**GOAL OF THE EXERCISE:** If a line of the data below contains the string "must", copy it into your answer.

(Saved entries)

-- Opening Marker --

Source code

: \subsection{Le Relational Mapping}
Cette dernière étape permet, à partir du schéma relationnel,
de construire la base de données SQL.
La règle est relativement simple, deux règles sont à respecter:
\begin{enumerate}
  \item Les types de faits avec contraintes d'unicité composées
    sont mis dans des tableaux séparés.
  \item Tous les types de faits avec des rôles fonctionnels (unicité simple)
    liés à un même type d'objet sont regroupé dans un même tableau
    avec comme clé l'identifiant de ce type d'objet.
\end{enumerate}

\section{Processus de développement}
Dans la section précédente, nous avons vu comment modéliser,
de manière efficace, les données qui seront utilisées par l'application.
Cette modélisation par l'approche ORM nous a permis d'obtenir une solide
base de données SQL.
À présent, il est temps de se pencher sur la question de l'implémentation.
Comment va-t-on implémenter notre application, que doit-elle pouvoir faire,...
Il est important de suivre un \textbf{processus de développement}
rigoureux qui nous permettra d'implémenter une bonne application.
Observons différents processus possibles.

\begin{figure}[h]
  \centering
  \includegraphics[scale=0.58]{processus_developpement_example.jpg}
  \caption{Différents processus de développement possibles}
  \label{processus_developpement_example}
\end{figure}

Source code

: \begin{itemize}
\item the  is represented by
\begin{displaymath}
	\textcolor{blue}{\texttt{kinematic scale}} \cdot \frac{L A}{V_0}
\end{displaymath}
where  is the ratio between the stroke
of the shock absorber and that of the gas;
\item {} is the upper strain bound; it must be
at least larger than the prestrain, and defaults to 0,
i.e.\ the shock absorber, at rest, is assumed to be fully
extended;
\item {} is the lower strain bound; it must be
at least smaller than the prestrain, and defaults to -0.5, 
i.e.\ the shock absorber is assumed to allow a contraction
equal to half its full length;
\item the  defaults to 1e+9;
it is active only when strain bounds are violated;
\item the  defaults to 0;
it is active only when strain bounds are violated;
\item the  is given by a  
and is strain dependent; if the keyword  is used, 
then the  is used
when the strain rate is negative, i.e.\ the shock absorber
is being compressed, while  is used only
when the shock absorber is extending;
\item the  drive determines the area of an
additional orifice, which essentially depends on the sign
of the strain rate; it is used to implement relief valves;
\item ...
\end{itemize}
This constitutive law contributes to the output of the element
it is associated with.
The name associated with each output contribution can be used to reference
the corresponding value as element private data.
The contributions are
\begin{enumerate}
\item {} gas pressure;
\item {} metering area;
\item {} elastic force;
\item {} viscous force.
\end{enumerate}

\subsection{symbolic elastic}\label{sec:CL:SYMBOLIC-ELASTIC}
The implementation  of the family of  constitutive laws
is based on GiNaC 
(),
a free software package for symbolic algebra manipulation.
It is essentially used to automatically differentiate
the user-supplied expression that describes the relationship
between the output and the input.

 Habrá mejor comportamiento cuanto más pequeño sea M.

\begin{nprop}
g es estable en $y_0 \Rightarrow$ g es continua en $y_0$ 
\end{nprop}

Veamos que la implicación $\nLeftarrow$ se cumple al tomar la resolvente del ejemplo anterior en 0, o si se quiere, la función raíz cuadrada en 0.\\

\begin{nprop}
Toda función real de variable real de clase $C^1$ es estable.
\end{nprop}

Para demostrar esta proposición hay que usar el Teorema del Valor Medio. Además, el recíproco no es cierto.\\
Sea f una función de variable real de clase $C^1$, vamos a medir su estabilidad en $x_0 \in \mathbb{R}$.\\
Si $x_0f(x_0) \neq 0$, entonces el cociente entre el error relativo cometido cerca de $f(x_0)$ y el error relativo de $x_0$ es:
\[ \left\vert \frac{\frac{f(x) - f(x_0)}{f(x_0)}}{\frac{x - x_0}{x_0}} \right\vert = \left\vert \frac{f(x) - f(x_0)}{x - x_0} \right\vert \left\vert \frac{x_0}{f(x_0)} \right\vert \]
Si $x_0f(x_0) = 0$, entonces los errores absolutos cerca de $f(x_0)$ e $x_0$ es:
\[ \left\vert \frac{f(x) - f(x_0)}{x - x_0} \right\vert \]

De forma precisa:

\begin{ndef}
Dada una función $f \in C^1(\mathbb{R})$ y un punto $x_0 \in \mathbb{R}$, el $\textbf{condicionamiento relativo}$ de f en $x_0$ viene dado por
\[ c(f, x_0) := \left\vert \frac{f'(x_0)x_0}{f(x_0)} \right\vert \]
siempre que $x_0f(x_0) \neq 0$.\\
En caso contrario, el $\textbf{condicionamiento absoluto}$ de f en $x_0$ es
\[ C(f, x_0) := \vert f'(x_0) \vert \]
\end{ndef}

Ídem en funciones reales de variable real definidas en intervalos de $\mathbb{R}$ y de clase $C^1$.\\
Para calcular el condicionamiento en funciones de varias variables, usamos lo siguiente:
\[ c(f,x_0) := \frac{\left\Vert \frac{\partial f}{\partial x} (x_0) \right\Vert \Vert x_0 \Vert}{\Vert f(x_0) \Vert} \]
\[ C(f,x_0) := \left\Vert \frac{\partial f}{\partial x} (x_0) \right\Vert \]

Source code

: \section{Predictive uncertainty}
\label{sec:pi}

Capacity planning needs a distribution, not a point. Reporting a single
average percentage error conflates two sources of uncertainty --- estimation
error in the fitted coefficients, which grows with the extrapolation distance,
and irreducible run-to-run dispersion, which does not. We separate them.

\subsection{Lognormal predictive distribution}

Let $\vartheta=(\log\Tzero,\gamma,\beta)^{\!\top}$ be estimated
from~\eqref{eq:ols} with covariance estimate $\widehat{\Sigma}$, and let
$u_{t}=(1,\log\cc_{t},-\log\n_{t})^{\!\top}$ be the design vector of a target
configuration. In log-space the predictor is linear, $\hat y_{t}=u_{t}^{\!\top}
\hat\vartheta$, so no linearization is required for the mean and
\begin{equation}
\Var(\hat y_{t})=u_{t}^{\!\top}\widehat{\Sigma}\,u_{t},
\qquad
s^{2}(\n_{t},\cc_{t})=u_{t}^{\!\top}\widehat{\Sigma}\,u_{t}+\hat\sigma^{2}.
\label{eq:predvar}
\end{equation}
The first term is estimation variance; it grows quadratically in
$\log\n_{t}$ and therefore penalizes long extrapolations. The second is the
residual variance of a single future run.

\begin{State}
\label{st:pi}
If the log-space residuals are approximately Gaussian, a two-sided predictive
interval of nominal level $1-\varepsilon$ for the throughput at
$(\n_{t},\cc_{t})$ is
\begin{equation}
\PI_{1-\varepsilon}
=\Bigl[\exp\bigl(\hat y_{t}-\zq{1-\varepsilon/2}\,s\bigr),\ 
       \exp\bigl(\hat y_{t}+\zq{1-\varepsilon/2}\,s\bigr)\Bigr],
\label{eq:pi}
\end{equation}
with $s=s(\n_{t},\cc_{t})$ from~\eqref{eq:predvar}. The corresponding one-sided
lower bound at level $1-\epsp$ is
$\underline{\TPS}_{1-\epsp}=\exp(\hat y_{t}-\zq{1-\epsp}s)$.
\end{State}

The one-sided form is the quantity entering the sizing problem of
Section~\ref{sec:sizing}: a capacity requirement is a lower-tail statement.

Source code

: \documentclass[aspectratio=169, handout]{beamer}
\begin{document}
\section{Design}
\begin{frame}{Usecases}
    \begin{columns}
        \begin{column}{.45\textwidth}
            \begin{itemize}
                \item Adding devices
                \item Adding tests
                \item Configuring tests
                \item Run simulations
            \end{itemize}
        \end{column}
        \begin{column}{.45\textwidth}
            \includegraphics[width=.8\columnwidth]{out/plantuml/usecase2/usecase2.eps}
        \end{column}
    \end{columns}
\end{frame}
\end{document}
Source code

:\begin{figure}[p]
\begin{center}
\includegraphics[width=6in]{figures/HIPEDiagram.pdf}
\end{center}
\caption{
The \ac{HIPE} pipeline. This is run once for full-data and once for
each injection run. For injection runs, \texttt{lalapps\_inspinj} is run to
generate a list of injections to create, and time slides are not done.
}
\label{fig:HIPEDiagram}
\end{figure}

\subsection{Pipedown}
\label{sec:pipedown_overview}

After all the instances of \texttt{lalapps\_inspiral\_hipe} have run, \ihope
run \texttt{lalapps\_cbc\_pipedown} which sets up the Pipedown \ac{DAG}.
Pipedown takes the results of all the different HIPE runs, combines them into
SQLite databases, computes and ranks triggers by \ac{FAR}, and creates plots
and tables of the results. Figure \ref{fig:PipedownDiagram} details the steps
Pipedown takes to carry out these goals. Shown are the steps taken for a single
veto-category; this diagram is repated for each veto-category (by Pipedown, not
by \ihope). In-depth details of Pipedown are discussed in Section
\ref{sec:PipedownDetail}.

-- Closing Marker --

**WRITTEN SOLUTION:**
\item {} is the upper strain bound; it must be
\item {} is the lower strain bound; it must be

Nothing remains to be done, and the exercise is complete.